On Sat, Jan 11, 2020 at 08:16:23PM -0500, James Hastings wrote:
> > On Sat, Jan 11, 2020 at 12:42:50 +0100, Mark Kettenis wrote:
> > > Date: Fri, 10 Jan 2020 13:37:38 -0500
> > > From: Bryan Steele <[email protected]>
> > >
> > > On Fri, Jan 10, 2020 at 02:59:10AM -0500, James Hastings wrote:
> > > > > On Sat, Jan 04, 2020 at 06:23:44PM +0100, Mark Kettenis wrote:
> > > > > > Date: Sat, 4 Jan 2020 12:03:14 -0500
> > > > > > From: Bryan Steele <[email protected]>
> > > > > >
> > > > > > On Sat, Jan 04, 2020 at 11:30:56AM -0500, Bryan Steele wrote:
> > > > > > > On Sat, Jan 04, 2020 at 05:07:04PM +0100, Mark Kettenis wrote:
> > > > > > > > > Date: Sat, 4 Jan 2020 10:52:24 -0500
> > > > > > > > > From: Bryan Steele <[email protected]>
> > > > > > > > >
> > > > > > > > > I noticed an unusually high interrupt rate for amdgpio0 on my
> > > > > > > > > Huawei
> > > > > > > > > Matebook D laptop. I'm suspecting this may be partially why
> > > > > > > > > it apmd -A
> > > > > > > > > has been struggling, as the CPU is constantly busy so it
> > > > > > > > > never has a
> > > > > > > > > chance to scale down.
> > > > > > > > >
> > > > > > > > > Any ideas?
> > > > > > > >
> > > > > > > > Please send acpidump output (all files in /var/db/acpi).
> > > > > > > >
> > > > > > > > Try to figure out which GPIO pin is causing the interrupt.
> > > > > > > > That may
> > > > > > > > be tricky since the interrupt fires again and again, so if you
> > > > > > > > add a
> > > > > > > > printf in amdgpio_intr() your machine will become unusable.
> > > > > > > > Maybe
> > > > > > > > just print the pin every 10000 times:
> > > > > > > >
> > > > > > > > static count = 0;
> > > > > > > >
> > > > > > > > ....
> > > > > > > >
> > > > > > > > if ((count++ % 10000) == 0)

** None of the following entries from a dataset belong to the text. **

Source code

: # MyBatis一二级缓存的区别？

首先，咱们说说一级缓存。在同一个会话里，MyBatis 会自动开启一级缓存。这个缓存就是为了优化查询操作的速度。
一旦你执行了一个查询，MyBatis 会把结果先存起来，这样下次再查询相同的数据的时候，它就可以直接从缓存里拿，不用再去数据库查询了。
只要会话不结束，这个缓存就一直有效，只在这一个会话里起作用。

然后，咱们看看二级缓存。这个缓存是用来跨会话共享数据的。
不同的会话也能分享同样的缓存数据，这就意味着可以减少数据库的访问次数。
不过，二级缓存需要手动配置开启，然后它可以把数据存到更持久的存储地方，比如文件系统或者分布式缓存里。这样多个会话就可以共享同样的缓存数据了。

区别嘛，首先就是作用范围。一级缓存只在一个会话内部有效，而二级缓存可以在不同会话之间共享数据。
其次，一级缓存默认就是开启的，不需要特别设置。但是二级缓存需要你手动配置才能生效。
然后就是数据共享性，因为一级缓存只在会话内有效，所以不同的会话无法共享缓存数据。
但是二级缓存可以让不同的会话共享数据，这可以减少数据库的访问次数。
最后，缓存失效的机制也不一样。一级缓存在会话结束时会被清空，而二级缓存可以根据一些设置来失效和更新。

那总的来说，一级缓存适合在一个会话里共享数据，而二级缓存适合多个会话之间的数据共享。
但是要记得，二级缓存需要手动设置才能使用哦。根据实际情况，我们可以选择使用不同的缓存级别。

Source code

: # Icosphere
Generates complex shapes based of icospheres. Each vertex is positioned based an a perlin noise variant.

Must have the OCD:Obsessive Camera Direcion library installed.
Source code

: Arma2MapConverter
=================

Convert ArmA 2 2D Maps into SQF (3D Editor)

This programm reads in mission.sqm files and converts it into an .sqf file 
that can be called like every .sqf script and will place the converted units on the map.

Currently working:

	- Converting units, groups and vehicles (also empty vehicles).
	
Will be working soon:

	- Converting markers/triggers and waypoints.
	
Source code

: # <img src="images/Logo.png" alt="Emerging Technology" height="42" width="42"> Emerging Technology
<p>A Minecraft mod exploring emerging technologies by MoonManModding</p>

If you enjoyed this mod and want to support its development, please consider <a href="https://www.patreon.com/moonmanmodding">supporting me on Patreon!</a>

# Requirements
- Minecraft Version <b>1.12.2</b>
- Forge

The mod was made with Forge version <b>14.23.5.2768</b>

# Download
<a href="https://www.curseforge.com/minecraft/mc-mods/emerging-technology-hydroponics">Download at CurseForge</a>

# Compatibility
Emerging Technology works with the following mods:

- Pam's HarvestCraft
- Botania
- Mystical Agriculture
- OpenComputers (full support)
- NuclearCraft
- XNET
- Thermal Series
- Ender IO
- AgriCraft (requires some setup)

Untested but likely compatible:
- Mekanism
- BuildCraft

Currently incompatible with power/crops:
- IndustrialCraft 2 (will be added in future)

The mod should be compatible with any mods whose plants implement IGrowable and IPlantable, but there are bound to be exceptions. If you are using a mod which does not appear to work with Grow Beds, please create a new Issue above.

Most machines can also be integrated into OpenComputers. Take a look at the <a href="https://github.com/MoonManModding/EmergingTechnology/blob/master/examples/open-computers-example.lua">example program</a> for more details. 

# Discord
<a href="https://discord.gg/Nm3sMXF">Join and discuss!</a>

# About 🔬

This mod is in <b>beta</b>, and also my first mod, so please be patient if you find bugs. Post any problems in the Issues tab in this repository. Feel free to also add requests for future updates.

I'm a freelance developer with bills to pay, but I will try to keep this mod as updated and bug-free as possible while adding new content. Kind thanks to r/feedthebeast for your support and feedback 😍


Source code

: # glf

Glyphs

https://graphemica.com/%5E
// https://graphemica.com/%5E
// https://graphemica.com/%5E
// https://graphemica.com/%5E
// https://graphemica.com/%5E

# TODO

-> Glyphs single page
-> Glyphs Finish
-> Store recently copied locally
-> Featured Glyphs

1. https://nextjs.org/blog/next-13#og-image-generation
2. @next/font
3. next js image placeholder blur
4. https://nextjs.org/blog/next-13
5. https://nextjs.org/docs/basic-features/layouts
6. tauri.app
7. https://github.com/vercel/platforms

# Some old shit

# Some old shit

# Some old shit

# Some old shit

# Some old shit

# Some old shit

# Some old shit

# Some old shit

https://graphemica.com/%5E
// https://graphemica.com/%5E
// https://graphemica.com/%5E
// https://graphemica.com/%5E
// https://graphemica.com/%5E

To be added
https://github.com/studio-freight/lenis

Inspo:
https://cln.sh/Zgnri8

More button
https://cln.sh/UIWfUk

> > > > > > > > printf("st %llx\n", status)
> > > > > > > >
> > > > > > > > Cheers,
> > > > > > > >
> > > > > > > > Mark
> > > > > > >
> > > > > > > Thanks, for some reason it vanished with on a cold boot. I'm not
> > > > > > > sure
> > > > > > > what it was that caused it. In case it helps, sending the acpidump
> > > > > > > anyway.
> > > > > > >
> > > > > > > If I can figure out what caused it, I'll try your other
> > > > > > > suggestion.
> > > > > > >
> > > > > > > Sigh.. :-)
> > > > > >
> > > > > > Aha! I must of accidentally bumped the Touchscreen at some point,
> > > > > > doing
> > > > > > that causes the amdgpio0 rate to spike.
> > > > > >
> > > > > > I had sent a diff to add AMD controller support to dwiic(4) months
> > > > > > ago,
> > > > > > I could never get interrupts to work, only polling mode. Perhaps
> > > > > > this
> > > > > > issue explains some of that. I don't have this diff in my tree at
> > > > > > the
> > > > > > moment, had to restore from backup.
> > > > > >
> > > > > > Managed to login and type shutdown, lol.
> > > > > >
> > > > > > ..
> > > > > > st 1f00000000000008
> > > > >
> > > > > Very likely. The AML defines an I2C device with:
> > > > >
> > > > > Name (_DDN, "Raydium Touchscreen") // _DDN: DOS Device
> > > > > Name
> > > > >
> > > > > that uses a GPIO interrupt that matches the lowest bit set in the
> > > > > status register.
> > > > >
> > > > > This suggest we may need to be a little bit more careful and mask
> > > > > interrupts for which we don't have an interrupt handler.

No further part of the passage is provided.